The Blackwell design problem came up in recent weeks, as engineers at TSMC discovered flaws in preparation for mass production, said the two people involved with the Blackwell chip production.
The GB200 chips contain two connected Blackwell GPUs alongside a Grace central processing unit. The problem involved a processor die—a piece of silicon that holds circuits for a chip—that connected the two Blackwell GPUs. The snag decreased the yield, or number of chips TSMC was able to produce for Nvidia. Such problems typically prompt companies to stop production.
As a result, Nvidia has been making adjustments to the design and will have to conduct a new production test run at TSMC before mass production can begin, the people said.
Nvidia told at least one cloud provider that it might consider producing a version of the chip that only contains one Blackwell chip, in an effort to avoid the die issue and ship chips faster, according to someone who spoke with Nvidia about the delay.
TSMC initially planned to start mass production of the Blackwell chips in the third quarter and ship them en masse to Nvidia customers starting in the fourth quarter. The Blackwell chips are now expected to go into mass production in the fourth quarter, with the servers slated for mass shipment in the subsequent quarters if no further issue arises, they said.

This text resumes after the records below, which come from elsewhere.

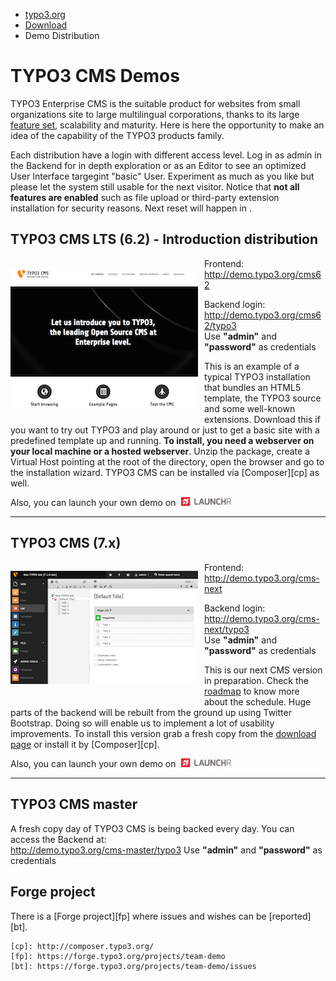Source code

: <ul class="breadcrumbs">
	<li>
		<a href="http://typo3.org/" target="_top" title="TYPO3 - The Enterprise Open Source CMS">typo3.org</a>
	</li>
	<li>
		<a href="http://typo3.org/download/" target="_top" title="Download">Download</a>
	</li>
	<li>Demo Distribution</li>
</ul>

TYPO3 CMS Demos
===============

TYPO3 Enterprise CMS is the suitable product for websites from small organizations site to large multilingual corporations,
thanks to its large <a href="http://typo3.org/typo3-cms/key-features/">feature set</a>, scalability and maturity.
Here is here the opportunity to make an idea of the capability of the TYPO3 products family.


Each distribution have a login with different access level. Log in as admin in the Backend
for in depth exploration or as an Editor to see an optimized User Interface
targegint "basic" User. Experiment as much as you like but please let the system still usable
for the next visitor.
Notice that **not all features are enabled** such as file upload or
third-party extension installation for  security reasons.
Next reset will happen in <strong id="javascript_countdown_time"></strong>.


TYPO3 CMS LTS (6.2) - Introduction distribution
-----------------------------------------------

<p class="left">
	<a href="http://demo.typo3.org/cms62" title="Head to the demo">
		<img src="files/cms62.png" class="img-left" alt="" width="300">
	</a>
</p>

<p>
	Frontend:
	<a href="http://demo.typo3.org/cms62" target="_blank">http://demo.typo3.org/cms62</a>
</p>

<p>
	Backend login:
	<a href="http://demo.typo3.org/cms62/typo3" target="_blank">http://demo.typo3.org/cms62/typo3</a>
	<br/>
	Use <strong>"admin"</strong> and <strong>"password"</strong> as credentials
</p>

This is an example of a typical TYPO3 installation that bundles an HTML5 template,
the TYPO3 source and some well-known extensions. Download this if you want to try out
TYPO3 and play around or just to get a basic site with a predefined template up
and running. **To install, you need a webserver on your local machine or a hosted webserver**.
Unzip the package, create a Virtual Host pointing at the root of the directory,
open the browser and go to the installation wizard. TYPO3 CMS can be installed via [Composer][cp] as well.

Also, you can launch your own demo on
<a href="https://launchr.com/typo3/6.2" target="_blank" style="padding-left: 5px"><img src="files/launchr.png" width="80" alt=""/></a>

<p class="clear"></p>

----


TYPO3 CMS (7.x)
---------------

<p class="left">
	<a href="http://demo.typo3.org/cms-next" title="Head to the demo">
		<img src="files/cms70.png" class="img-left" alt="" width="300">
	</a>
</p>

<p>
	Frontend:
	<a href="http://demo.typo3.org/cms-next" target="_blank">http://demo.typo3.org/cms-next</a>
</p>

<p>
	Backend login:
	<a href="http://demo.typo3.org/cms-next/typo3" target="_blank">http://demo.typo3.org/cms-next/typo3</a>
	<br/>
	Use <strong>"admin"</strong> and <strong>"password"</strong> as credentials
</p>

This is our next CMS version in preparation. Check the [roadmap](http://typo3.org/typo3-cms/roadmap/) to
know more about the schedule. Huge parts of the backend will be rebuilt from the ground up using Twitter Bootstrap.
Doing so will enable us to implement a lot of usability improvements.
To install this version grab a fresh copy from the [download page](http://typo3.org/download) or install it by [Composer][cp].

Also, you can launch your own demo on
<a href="https://launchr.com/typo3-cms" target="_blank" style="padding-left: 5px"><img src="files/launchr.png" width="80" alt=""/></a>

<p class="clear"></p>


----


TYPO3 CMS master
----------------
<p>
	A fresh copy day of TYPO3 CMS is being backed every day. You can access the Backend at:
	<br/>
	<a href="http://demo.typo3.org/cms-master/typo3" target="_blank">http://demo.typo3.org/cms-master/typo3</a>
	Use <strong>"admin"</strong> and <strong>"password"</strong> as credentials
</p>

<p class="clear"></p>


Forge project
-------------

There is a [Forge project][fp] where issues and wishes can be [reported][bt].


	[cp]: http://composer.typo3.org/
	[fp]: https://forge.typo3.org/projects/team-demo
	[bt]: https://forge.typo3.org/projects/team-demo/issues



<style>
	.clear {
		clear: both
	}

	.left {
		float: left;
	}

	.img-left {
		padding-right: 10px;
		padding-bottom: 10px;
	}
</style>

<script src="//ajax.googleapis.com/ajax/libs/jquery/1.9.1/jquery.min.js" type="text/javascript"></script>

<script type="text/javascript">

	// @credit http://stuntsnippets.com/javascript-countdown/
	var javascript_countdown = function() {
		var time_left = 10; //number of seconds for countdown
		var output_element_id = 'javascript_countdown_time';
		var keep_counting = 1;
		var no_time_left_message = 'No time left for JavaScript countdown!';

		function countdown() {
			if (time_left < 2) {
				keep_counting = 0;
			}

			time_left = time_left - 1;
		}

		function add_leading_zero(n) {
			if (n.toString().length < 2) {
				return '0' + n;
			} else {
				return n;
			}
		}

		function format_output() {
			var hours, minutes, seconds;
			seconds = time_left % 60;
			minutes = Math.floor(time_left / 60) % 60;
			hours = Math.floor(time_left / 3600);

			seconds = add_leading_zero(seconds);
			minutes = add_leading_zero(minutes);
			hours = add_leading_zero(hours);

			return hours + ':' + minutes + ':' + seconds;
		}

		function show_time_left() {
			document.getElementById(output_element_id).innerHTML = format_output();//time_left;
		}

		function no_time_left() {
			document.getElementById(output_element_id).innerHTML = no_time_left_message;
		}

		return {
			count: function() {
				countdown();
				show_time_left();
			},
			timer: function() {
				javascript_countdown.count();

				if (keep_counting) {
					setTimeout("javascript_countdown.timer();", 1000);
				} else {
					no_time_left();
				}
			},
			//Kristian Messer requested recalculation of time that is left
			setTimeLeft: function(t) {
				time_left = t;
				if (keep_counting == 0) {
					javascript_countdown.timer();
				}
			},
			init: function(t, element_id) {
				time_left = t;
				output_element_id = element_id;
				javascript_countdown.timer();
			}
		};
	}();

	// json-time.appspot.com is sometimes over-quota... use a home made solution
	$.get("/time.php", function(time) {
		var now = new Date(time);
		var hourInterval = 1
		var hour = (now.getHours() + 1) % hourInterval;
		var minute = now.getMinutes();
		var second = now.getSeconds();
		var timeSpent = hour * 3600 + minute * 60 + second;
		var timeLeft = (hourInterval * 3600) - timeSpent;

		//time to countdown in seconds
		javascript_countdown.init(timeLeft, 'javascript_countdown_time');
	});
</script>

…Still, it is highly unusual to uncover significant design flaws right before mass production. Chip designers typically work with chip makers like TSMC to conduct multiple production test runs and simulations to ensure the viability of the product and a smooth manufacturing process before taking large orders from customers.

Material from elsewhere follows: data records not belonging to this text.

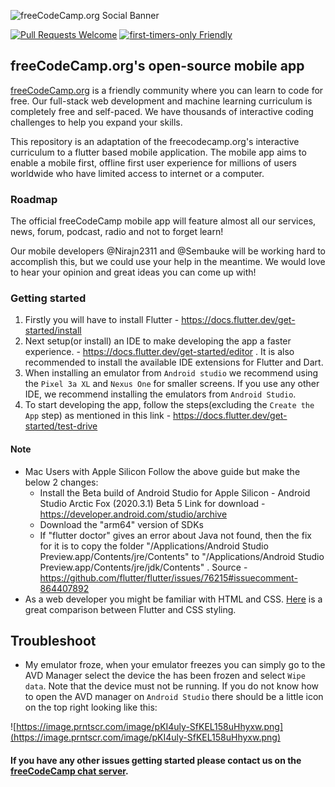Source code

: ![freeCodeCamp.org Social Banner](https://s3.amazonaws.com/freecodecamp/wide-social-banner.png)

[![Pull Requests Welcome](https://img.shields.io/badge/PRs-welcome-brightgreen.svg?style=flat)](http://makeapullrequest.com)
[![first-timers-only Friendly](https://img.shields.io/badge/first--timers--only-friendly-blue.svg)](http://www.firsttimersonly.com/)

## freeCodeCamp.org's open-source mobile app

[freeCodeCamp.org](https://www.freecodecamp.org) is a friendly community where you can learn to code for free. Our full-stack web development and machine learning curriculum is completely free and self-paced. We have thousands of interactive coding challenges to help you expand your skills.

This repository is an adaptation of the freecodecamp.org's interactive curriculum to a flutter based mobile application. The mobile app aims to enable a mobile first, offline first user experience for millions of users worldwide who have limited access to internet or a computer.

### Roadmap
The official freeCodeCamp mobile app will feature almost all our services, news, forum, podcast, radio and not to forget learn!

Our mobile developers @Nirajn2311 and @Sembauke will be working hard to accomplish this, but we could use your help in the meantime.
We would love to hear your opinion and great ideas you can come up with!

### Getting started 
1. Firstly you will have to install Flutter - https://docs.flutter.dev/get-started/install
2. Next setup(or install) an IDE to make developing the app a faster experience. - https://docs.flutter.dev/get-started/editor . It is also recommended to install the available IDE extensions for Flutter and Dart.
3. When installing an emulator from `Android studio` we recommend using the `Pixel 3a XL` and `Nexus One` for smaller screens. If you use any other IDE, we recommend installing the emulators from `Android Studio`.
4. To start developing the app, follow the steps(excluding the `Create the App` step) as mentioned in this link - https://docs.flutter.dev/get-started/test-drive

#### Note

* Mac Users with Apple Silicon
Follow the above guide but make the below 2 changes:
    * Install the Beta build of Android Studio for Apple Silicon - Android Studio Arctic Fox (2020.3.1) Beta 5
Link for download - https://developer.android.com/studio/archive
    * Download the "arm64" version of SDKs
    * If "flutter doctor" gives an error about Java not found, then the fix for it is to copy the folder "/Applications/Android Studio Preview.app/Contents/jre/Contents" to "/Applications/Android Studio Preview.app/Contents/jre/jdk/Contents" .
Source - https://github.com/flutter/flutter/issues/76215#issuecomment-864407892
* As a web developer you might be familiar with HTML and CSS. [Here](https://flutter.dev/docs/get-started/flutter-for/web-devs) is a great comparison between Flutter and CSS styling.

## Troubleshoot

- My emulator froze, when your emulator freezes you can simply go to the AVD Manager select the device the has been frozen and select `Wipe data`. Note that the device must not be running. If you do not know how to open the AVD manager on `Android Studio` there should be a little icon on the top right looking like this: 

![https://image.prntscr.com/image/pKI4uly-SfKEL158uHhyxw.png](https://image.prntscr.com/image/pKI4uly-SfKEL158uHhyxw.png)


#### If you have any other issues getting started please contact us on the [freeCodeCamp chat server](https://chat.freecodecamp.org/).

It’s also uncommon for TSMC, the world’s largest chipmaker, to halt its production lines and go back to the drawing board with a high-profile product that’s so close to mass production, according to two TSMC employees. TSMC has freed up machine capacity in anticipation of the mass production of GB200s but will have to let its machinery sit idle until the snags are fixed.
The design flaw will also impact the production and delivery of Nvidia’s NVLink server racks because the companies that work on the servers have to wait for a new chip sample before finalizing a server rack design.